_Exercise goal:_
Search the data below for "fonction"; list each line that holds it.

··· Records for processing ···

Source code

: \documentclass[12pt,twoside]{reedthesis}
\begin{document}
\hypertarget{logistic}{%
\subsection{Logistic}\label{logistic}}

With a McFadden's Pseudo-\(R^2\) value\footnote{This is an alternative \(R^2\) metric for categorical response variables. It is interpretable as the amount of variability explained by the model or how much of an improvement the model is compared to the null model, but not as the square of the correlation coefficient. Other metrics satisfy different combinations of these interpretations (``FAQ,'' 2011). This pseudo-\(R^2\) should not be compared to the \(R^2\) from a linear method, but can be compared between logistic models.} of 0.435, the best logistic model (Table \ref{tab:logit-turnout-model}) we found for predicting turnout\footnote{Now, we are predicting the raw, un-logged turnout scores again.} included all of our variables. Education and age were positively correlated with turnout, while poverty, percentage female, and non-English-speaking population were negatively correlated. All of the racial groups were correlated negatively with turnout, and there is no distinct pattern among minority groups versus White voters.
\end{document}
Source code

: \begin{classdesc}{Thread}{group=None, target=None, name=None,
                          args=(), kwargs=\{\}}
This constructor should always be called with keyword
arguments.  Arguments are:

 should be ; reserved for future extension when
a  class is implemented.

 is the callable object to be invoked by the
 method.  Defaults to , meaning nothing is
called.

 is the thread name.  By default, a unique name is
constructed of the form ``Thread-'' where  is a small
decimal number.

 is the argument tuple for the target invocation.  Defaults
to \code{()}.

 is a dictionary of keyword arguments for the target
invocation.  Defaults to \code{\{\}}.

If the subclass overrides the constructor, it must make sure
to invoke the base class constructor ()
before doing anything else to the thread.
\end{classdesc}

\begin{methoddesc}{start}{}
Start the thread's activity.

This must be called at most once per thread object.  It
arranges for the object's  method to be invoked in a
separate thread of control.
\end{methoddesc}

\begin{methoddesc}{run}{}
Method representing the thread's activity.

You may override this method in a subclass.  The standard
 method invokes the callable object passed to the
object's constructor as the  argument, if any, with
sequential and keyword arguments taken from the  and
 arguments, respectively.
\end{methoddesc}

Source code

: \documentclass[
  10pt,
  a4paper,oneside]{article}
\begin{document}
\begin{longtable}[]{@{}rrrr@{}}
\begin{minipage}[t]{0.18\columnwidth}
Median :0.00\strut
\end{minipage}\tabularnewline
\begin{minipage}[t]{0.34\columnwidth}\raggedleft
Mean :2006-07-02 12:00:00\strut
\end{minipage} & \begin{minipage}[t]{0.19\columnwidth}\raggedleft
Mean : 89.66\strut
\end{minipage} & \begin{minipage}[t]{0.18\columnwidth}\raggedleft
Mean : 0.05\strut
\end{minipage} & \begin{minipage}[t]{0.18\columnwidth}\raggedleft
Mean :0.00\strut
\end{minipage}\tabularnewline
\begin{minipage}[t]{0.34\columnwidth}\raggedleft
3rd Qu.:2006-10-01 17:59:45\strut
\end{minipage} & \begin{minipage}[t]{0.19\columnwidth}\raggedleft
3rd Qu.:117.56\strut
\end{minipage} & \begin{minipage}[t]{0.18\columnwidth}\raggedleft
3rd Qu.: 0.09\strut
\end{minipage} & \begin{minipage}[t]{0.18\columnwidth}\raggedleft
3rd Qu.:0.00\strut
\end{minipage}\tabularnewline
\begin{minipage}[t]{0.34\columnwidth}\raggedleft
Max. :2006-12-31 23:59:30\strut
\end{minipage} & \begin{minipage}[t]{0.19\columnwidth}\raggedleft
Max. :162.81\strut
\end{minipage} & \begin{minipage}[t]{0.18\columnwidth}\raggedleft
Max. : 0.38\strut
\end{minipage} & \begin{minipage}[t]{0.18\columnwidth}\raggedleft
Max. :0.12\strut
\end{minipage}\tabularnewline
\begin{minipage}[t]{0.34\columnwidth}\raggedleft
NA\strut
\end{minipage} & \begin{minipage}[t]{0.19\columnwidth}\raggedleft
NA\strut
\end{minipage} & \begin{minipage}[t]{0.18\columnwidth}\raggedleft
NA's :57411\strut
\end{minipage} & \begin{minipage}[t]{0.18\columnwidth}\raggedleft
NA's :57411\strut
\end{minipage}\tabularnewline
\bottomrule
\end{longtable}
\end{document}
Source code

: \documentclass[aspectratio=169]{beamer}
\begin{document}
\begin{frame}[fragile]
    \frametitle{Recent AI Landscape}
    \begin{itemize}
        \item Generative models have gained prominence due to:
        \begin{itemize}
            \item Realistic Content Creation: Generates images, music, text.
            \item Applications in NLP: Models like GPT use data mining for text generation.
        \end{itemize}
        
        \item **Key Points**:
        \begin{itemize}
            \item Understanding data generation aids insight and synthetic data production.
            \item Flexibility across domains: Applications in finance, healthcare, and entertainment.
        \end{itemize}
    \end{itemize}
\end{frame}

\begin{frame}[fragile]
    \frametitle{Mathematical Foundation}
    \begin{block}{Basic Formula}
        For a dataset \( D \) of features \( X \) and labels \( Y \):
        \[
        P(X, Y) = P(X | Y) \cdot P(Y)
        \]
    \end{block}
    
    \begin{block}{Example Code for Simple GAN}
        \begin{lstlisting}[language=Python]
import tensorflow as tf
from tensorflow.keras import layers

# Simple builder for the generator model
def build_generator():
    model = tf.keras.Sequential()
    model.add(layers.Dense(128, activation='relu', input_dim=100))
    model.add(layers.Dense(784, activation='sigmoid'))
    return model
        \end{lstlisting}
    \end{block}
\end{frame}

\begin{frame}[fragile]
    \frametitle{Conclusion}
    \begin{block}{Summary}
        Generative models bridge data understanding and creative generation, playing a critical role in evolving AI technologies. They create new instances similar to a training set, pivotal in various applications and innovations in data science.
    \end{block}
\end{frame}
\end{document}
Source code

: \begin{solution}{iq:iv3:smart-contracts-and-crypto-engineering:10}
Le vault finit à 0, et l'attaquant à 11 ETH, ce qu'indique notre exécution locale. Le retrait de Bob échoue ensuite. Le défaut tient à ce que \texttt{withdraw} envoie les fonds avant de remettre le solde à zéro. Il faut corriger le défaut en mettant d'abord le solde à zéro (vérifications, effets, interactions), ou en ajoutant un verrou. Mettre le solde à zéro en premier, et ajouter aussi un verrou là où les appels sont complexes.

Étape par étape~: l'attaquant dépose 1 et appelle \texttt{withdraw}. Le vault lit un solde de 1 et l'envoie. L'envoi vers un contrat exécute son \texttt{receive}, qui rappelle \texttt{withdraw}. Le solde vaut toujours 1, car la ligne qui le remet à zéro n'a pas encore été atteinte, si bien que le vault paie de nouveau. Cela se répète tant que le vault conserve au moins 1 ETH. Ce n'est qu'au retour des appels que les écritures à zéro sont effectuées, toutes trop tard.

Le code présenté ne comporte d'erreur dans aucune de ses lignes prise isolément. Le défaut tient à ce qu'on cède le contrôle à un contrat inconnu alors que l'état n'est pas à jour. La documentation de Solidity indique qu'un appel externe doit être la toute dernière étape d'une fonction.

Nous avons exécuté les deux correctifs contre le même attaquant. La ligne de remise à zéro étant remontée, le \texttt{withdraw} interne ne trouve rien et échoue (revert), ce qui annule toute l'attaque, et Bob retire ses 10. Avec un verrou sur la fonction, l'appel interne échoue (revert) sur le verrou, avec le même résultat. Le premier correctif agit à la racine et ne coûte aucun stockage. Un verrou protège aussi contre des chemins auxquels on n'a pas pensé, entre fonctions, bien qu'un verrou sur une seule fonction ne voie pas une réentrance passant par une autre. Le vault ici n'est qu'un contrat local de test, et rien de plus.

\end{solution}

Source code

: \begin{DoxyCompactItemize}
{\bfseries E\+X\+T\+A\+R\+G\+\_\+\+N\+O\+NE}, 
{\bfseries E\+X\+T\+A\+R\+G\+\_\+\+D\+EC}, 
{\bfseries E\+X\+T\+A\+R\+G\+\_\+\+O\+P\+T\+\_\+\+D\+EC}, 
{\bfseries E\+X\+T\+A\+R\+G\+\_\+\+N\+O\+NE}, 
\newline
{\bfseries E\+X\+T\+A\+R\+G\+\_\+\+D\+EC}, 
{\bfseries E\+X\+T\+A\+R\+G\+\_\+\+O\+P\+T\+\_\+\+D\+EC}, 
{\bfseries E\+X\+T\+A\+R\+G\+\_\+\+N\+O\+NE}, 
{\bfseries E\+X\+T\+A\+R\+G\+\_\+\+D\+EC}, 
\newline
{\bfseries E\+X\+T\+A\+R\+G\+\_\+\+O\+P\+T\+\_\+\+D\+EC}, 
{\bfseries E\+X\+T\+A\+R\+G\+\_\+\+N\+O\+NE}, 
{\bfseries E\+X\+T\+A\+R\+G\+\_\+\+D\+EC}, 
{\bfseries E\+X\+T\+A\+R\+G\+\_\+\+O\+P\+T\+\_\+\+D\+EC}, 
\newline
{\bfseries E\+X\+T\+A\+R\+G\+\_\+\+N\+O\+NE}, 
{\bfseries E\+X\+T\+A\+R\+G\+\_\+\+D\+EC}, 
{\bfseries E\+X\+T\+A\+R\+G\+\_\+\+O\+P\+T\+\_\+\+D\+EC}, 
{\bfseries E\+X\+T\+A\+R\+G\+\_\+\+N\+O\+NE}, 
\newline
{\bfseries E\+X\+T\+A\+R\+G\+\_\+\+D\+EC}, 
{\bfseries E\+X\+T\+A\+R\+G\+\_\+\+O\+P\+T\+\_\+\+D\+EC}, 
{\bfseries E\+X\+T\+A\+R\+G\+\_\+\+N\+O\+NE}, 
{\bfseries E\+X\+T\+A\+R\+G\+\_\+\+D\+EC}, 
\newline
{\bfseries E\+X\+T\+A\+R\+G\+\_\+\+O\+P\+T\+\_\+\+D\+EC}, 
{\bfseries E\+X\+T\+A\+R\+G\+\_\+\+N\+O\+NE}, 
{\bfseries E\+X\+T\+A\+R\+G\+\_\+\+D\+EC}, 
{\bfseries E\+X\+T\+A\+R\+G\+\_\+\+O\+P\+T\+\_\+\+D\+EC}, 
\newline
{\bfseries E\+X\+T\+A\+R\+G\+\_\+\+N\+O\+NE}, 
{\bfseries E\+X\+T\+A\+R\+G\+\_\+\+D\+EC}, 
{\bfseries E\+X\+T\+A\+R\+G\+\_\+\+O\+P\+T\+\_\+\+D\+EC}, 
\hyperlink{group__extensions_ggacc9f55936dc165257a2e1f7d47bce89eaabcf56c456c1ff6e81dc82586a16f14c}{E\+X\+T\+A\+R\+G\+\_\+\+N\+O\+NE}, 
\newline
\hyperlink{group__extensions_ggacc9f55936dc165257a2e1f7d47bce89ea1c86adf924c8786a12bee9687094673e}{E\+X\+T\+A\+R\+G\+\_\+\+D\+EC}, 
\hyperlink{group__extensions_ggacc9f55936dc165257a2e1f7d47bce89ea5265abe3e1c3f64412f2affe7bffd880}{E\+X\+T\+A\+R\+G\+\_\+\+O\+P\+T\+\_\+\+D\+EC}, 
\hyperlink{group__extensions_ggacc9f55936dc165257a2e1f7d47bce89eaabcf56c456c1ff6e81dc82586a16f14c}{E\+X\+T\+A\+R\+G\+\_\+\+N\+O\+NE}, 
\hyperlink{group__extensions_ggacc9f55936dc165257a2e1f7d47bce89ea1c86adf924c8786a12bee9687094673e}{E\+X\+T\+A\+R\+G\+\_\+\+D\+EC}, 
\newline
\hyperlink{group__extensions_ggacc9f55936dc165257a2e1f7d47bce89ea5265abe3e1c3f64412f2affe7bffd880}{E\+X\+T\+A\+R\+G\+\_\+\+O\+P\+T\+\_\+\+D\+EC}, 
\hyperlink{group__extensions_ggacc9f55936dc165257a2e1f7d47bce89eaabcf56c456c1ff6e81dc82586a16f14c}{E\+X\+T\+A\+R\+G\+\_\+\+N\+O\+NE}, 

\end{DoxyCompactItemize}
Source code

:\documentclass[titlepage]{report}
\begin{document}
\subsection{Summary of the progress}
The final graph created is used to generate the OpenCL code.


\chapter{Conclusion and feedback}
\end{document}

···

_Answer box:_
Le code présenté ne comporte d'erreur dans aucune de ses lignes prise isolément. Le défaut tient à ce qu'on cède le contrôle à un contrat inconnu alors que l'état n'est pas à jour. La documentation de Solidity indique qu'un appel externe doit être la toute dernière étape d'une fonction.
Nous avons exécuté les deux correctifs contre le même attaquant. La ligne de remise à zéro étant remontée, le \texttt{withdraw} interne ne trouve rien et échoue (revert), ce qui annule toute l'attaque, et Bob retire ses 10. Avec un verrou sur la fonction, l'appel interne échoue (revert) sur le verrou, avec le même résultat. Le premier correctif agit à la racine et ne coûte aucun stockage. Un verrou protège aussi contre des chemins auxquels on n'a pas pensé, entre fonctions, bien qu'un verrou sur une seule fonction ne voie pas une réentrance passant par une autre. Le vault ici n'est qu'un contrat local de test, et rien de plus.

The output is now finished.